Un anuncio trascendental que no puede dejar de mirarse en el contexto de un Ministerio del Medio Ambiente y Desarrollo Sostenible debilitado, por unas CAR cooptadas por mafias clientelares y claro está, por las decisiones de política ambiental del Gobierno de Santos que no sólo autoriza el uso de la técnica del fracking, sino que ofrece entregar licencias ambientales de manera expedita y sin mayores consideraciones socio ambientales.
¿Qué características tendrán los escenarios de posconflicto que se vayan a diseñar en el país, una vez se ponga fin al conflicto armado, si desde ya el país, legal y el ilegal, se la juegan por la mega y la mediana minería? Lo más probable es que al financiar el posconflicto con proyectos mineros, el país termine en unos pocos años envuelto en conflictos socio ambientales que muy seguramente serán resueltos de manera violenta, dado que el monopolio de las armas aún no lo tiene el Estado colombiano.

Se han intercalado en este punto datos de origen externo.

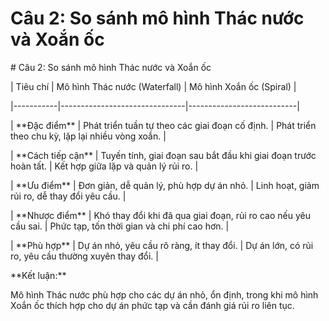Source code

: # Câu 2: So sánh mô hình Thác nước và Xoắn ốc

\# Câu 2: So sánh mô hình Thác nước và Xoắn ốc



| Tiêu chí | Mô hình Thác nước (Waterfall) | Mô hình Xoắn ốc (Spiral) |

|-----------|-------------------------------|---------------------------|

| \*\*Đặc điểm\*\* | Phát triển tuần tự theo các giai đoạn cố định. | Phát triển theo chu kỳ, lặp lại nhiều vòng xoắn. |

| \*\*Cách tiếp cận\*\* | Tuyến tính, giai đoạn sau bắt đầu khi giai đoạn trước hoàn tất. | Kết hợp giữa lặp và quản lý rủi ro. |

| \*\*Ưu điểm\*\* | Đơn giản, dễ quản lý, phù hợp dự án nhỏ. | Linh hoạt, giảm rủi ro, dễ thay đổi yêu cầu. |

| \*\*Nhược điểm\*\* | Khó thay đổi khi đã qua giai đoạn, rủi ro cao nếu yêu cầu sai. | Phức tạp, tốn thời gian và chi phí cao hơn. |

| \*\*Phù hợp\*\* | Dự án nhỏ, yêu cầu rõ ràng, ít thay đổi. | Dự án lớn, có rủi ro, yêu cầu thường xuyên thay đổi. |



\*\*Kết luận:\*\*  

Mô hình Thác nước phù hợp cho các dự án nhỏ, ổn định, trong khi mô hình Xoắn ốc thích hợp cho dự án phức tạp và cần đánh giá rủi ro liên tục.



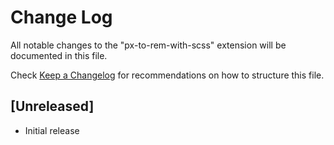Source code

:# Change Log
All notable changes to the "px-to-rem-with-scss" extension will be documented in this file.

Check [Keep a Changelog](http://keepachangelog.com/) for recommendations on how to structure this file.

## [Unreleased]
- Initial release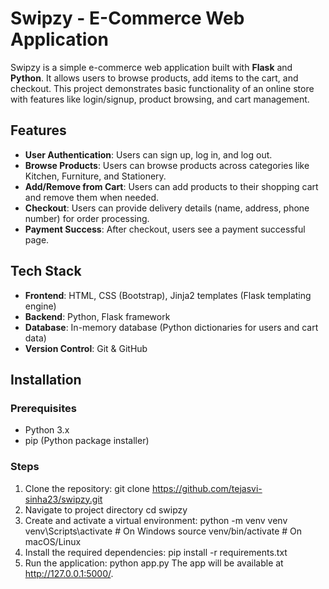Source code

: # Swipzy - E-Commerce Web Application

Swipzy is a simple e-commerce web application built with **Flask** and **Python**. It allows users to browse products, add items to the cart, and checkout. This project demonstrates basic functionality of an online store with features like login/signup, product browsing, and cart management.

## Features

- **User Authentication**: Users can sign up, log in, and log out.
- **Browse Products**: Users can browse products across categories like Kitchen, Furniture, and Stationery.
- **Add/Remove from Cart**: Users can add products to their shopping cart and remove them when needed.
- **Checkout**: Users can provide delivery details (name, address, phone number) for order processing.
- **Payment Success**: After checkout, users see a payment successful page.

## Tech Stack

- **Frontend**: HTML, CSS (Bootstrap), Jinja2 templates (Flask templating engine)
- **Backend**: Python, Flask framework
- **Database**: In-memory database (Python dictionaries for users and cart data)
- **Version Control**: Git & GitHub

## Installation

### Prerequisites

- Python 3.x
- pip (Python package installer)

### Steps

1. Clone the repository:
 git clone https://github.com/tejasvi-sinha23/swipzy.git
2. Navigate to project directory
 cd swipzy
3. Create and activate a virtual environment:
python -m venv venv
venv\Scripts\activate  # On Windows
source venv/bin/activate  # On macOS/Linux
4. Install the required dependencies:
pip install -r requirements.txt
5. Run the application:
python app.py
The app will be available at http://127.0.0.1:5000/.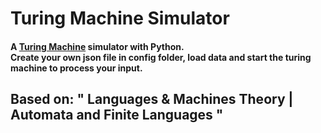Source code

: # Turing Machine Simulator

<h4> A <a href="https://en.wikipedia.org/wiki/Turing_machine">Turing Machine</a> simulator with Python.<br>
Create your own json file in config folder, load data and start the turing machine to process your input.</h4>

<h2> Based on: " Languages & Machines Theory | Automata and Finite Languages " </h2>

Los recursos económicos que se necesitan para financiar el posconflicto deben salir no sólo de la explotación de los recursos del subsuelo, sino de una reforma tributaria que de verdad obligue a pagar más impuestos a los grandes ‘Cacaos’ y ricos del país. Se requiere, además, echar para atrás las exenciones de impuestos a grandes empresas que poco empleo generan en el país. El anuncio del Presidente Santos en el sentido de que el Gobierno ahorrará un billón de pesos[2] va en la dirección correcta, pero no es suficiente pues siguen enquistadas mafias clientelares dentro del Estado que desangran el erario.
Al no tener la suficiente institucionalidad para ejercer veeduría y control fiscal y ambiental de los proyectos mineros (mega, mediana y pequeña minería), el país podría enfrentar en el mediano plazo problemas de abastecimiento de agua bien por la contaminación de fuentes hídricas  o por los efectos que dejan en los cauces las retroexcavadoras que de manera desesperada buscan oro en las entrañas de los ríos.
De llegarse a un final feliz en La Habana, los colombianos disfrutarán de una paz y de un posconflicto con unos costos ambientales que aún el país no alcanza a dimensionar. Me pregunto: ¿para qué un país en paz, cuando la calidad de vida, los derechos a un ambiente sano  y la viabilidad misma de los proyectos y planes de vida de comunidades indígenas, afros y campesinas quedarán en vilo por cuenta de un boom minero que ilumina y da vida a un nuevo Dorado? Termino con esta pregunta: ¿para qué el molino si no hay viento?